Source material Block Start

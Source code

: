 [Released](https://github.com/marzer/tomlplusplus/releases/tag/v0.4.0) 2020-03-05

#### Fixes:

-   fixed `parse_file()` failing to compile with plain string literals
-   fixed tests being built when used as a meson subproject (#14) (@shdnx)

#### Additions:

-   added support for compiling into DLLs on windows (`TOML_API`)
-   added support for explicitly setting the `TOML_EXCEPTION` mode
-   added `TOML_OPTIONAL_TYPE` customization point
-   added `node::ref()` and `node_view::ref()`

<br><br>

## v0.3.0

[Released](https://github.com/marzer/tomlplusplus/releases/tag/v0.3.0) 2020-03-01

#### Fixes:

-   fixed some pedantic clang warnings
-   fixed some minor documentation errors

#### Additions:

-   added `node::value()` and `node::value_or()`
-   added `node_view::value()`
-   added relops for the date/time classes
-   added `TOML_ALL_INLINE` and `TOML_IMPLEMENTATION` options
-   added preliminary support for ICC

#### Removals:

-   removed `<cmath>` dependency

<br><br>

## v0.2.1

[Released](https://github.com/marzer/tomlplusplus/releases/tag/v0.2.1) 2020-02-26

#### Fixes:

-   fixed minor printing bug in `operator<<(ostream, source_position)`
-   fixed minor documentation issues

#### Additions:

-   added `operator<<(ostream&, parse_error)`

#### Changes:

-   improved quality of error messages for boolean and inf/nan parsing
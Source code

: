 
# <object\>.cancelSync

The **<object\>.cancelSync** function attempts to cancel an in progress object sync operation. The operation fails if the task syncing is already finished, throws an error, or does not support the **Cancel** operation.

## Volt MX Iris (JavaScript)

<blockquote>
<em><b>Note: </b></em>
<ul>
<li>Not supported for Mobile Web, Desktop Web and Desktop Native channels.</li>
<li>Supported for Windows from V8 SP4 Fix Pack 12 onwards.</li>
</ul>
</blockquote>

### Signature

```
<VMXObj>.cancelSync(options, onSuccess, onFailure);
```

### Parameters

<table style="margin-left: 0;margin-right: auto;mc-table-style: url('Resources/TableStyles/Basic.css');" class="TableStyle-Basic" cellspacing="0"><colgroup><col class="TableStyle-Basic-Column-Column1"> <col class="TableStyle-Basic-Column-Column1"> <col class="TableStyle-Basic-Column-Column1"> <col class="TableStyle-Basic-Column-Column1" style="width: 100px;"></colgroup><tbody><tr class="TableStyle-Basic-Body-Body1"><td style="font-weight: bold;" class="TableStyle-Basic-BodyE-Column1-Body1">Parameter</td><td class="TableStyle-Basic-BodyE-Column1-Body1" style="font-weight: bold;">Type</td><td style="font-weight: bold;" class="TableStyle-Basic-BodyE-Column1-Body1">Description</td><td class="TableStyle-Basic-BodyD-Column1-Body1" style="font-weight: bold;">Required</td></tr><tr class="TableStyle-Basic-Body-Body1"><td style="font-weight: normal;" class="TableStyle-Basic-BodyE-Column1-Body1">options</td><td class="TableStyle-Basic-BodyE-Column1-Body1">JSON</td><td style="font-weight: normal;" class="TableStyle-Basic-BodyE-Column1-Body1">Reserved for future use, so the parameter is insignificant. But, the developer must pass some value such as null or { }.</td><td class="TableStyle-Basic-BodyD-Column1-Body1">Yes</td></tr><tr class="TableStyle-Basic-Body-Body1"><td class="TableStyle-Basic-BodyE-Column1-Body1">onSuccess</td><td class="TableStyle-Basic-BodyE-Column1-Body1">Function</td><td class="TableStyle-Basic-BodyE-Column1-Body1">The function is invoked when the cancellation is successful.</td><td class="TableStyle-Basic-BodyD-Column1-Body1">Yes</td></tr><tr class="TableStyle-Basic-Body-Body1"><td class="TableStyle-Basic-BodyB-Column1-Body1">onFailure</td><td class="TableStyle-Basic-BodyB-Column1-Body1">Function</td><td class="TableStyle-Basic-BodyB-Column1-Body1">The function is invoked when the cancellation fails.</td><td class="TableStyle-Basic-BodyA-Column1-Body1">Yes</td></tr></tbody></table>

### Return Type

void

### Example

Source material Block End

== Work order ==
Retype the data. Every line must match the original exactly.

== Your response ==
Source code

: [Released](https://github.com/marzer/tomlplusplus/releases/tag/v0.4.0) 2020-03-05

#### Fixes:

-   fixed `parse_file()` failing to compile with plain string literals
-   fixed tests being built when used as a meson subproject (#14) (@shdnx)

#### Additions:

-   added support for compiling into DLLs on windows (`TOML_API`)
-   added support for explicitly setting the `TOML_EXCEPTION` mode
-   added `TOML_OPTIONAL_TYPE` customization point
-   added `node::ref()` and `node_view::ref()`

<br><br>

## v0.3.0

[Released](https://github.com/marzer/tomlplusplus/releases/tag/v0.3.0) 2020-03-01

#### Fixes:

-   fixed some pedantic clang warnings
-   fixed some minor documentation errors

#### Additions:

-   added `node::value()` and `node::value_or()`
-   added `node_view::value()`
-   added relops for the date/time classes
-   added `TOML_ALL_INLINE` and `TOML_IMPLEMENTATION` options
-   added preliminary support for ICC

#### Removals:

-   removed `<cmath>` dependency

<br><br>

## v0.2.1

[Released](https://github.com/marzer/tomlplusplus/releases/tag/v0.2.1) 2020-02-26

#### Fixes:

-   fixed minor printing bug in `operator<<(ostream, source_position)`
-   fixed minor documentation issues

#### Additions:

-   added `operator<<(ostream&, parse_error)`

#### Changes:

-   improved quality of error messages for boolean and inf/nan parsing
Source code

: 
# <object\>.cancelSync

The **<object\>.cancelSync** function attempts to cancel an in progress object sync operation. The operation fails if the task syncing is already finished, throws an error, or does not support the **Cancel** operation.

## Volt MX Iris (JavaScript)

<blockquote>
<em><b>Note: </b></em>
<ul>
<li>Not supported for Mobile Web, Desktop Web and Desktop Native channels.</li>
<li>Supported for Windows from V8 SP4 Fix Pack 12 onwards.</li>
</ul>
</blockquote>

### Signature

```
<VMXObj>.cancelSync(options, onSuccess, onFailure);
```

### Parameters

<table style="margin-left: 0;margin-right: auto;mc-table-style: url('Resources/TableStyles/Basic.css');" class="TableStyle-Basic" cellspacing="0"><colgroup><col class="TableStyle-Basic-Column-Column1"> <col class="TableStyle-Basic-Column-Column1"> <col class="TableStyle-Basic-Column-Column1"> <col class="TableStyle-Basic-Column-Column1" style="width: 100px;"></colgroup><tbody><tr class="TableStyle-Basic-Body-Body1"><td style="font-weight: bold;" class="TableStyle-Basic-BodyE-Column1-Body1">Parameter</td><td class="TableStyle-Basic-BodyE-Column1-Body1" style="font-weight: bold;">Type</td><td style="font-weight: bold;" class="TableStyle-Basic-BodyE-Column1-Body1">Description</td><td class="TableStyle-Basic-BodyD-Column1-Body1" style="font-weight: bold;">Required</td></tr><tr class="TableStyle-Basic-Body-Body1"><td style="font-weight: normal;" class="TableStyle-Basic-BodyE-Column1-Body1">options</td><td class="TableStyle-Basic-BodyE-Column1-Body1">JSON</td><td style="font-weight: normal;" class="TableStyle-Basic-BodyE-Column1-Body1">Reserved for future use, so the parameter is insignificant. But, the developer must pass some value such as null or { }.</td><td class="TableStyle-Basic-BodyD-Column1-Body1">Yes</td></tr><tr class="TableStyle-Basic-Body-Body1"><td class="TableStyle-Basic-BodyE-Column1-Body1">onSuccess</td><td class="TableStyle-Basic-BodyE-Column1-Body1">Function</td><td class="TableStyle-Basic-BodyE-Column1-Body1">The function is invoked when the cancellation is successful.</td><td class="TableStyle-Basic-BodyD-Column1-Body1">Yes</td></tr><tr class="TableStyle-Basic-Body-Body1"><td class="TableStyle-Basic-BodyB-Column1-Body1">onFailure</td><td class="TableStyle-Basic-BodyB-Column1-Body1">Function</td><td class="TableStyle-Basic-BodyB-Column1-Body1">The function is invoked when the cancellation fails.</td><td class="TableStyle-Basic-BodyA-Column1-Body1">Yes</td></tr></tbody></table>

### Return Type

void

### Example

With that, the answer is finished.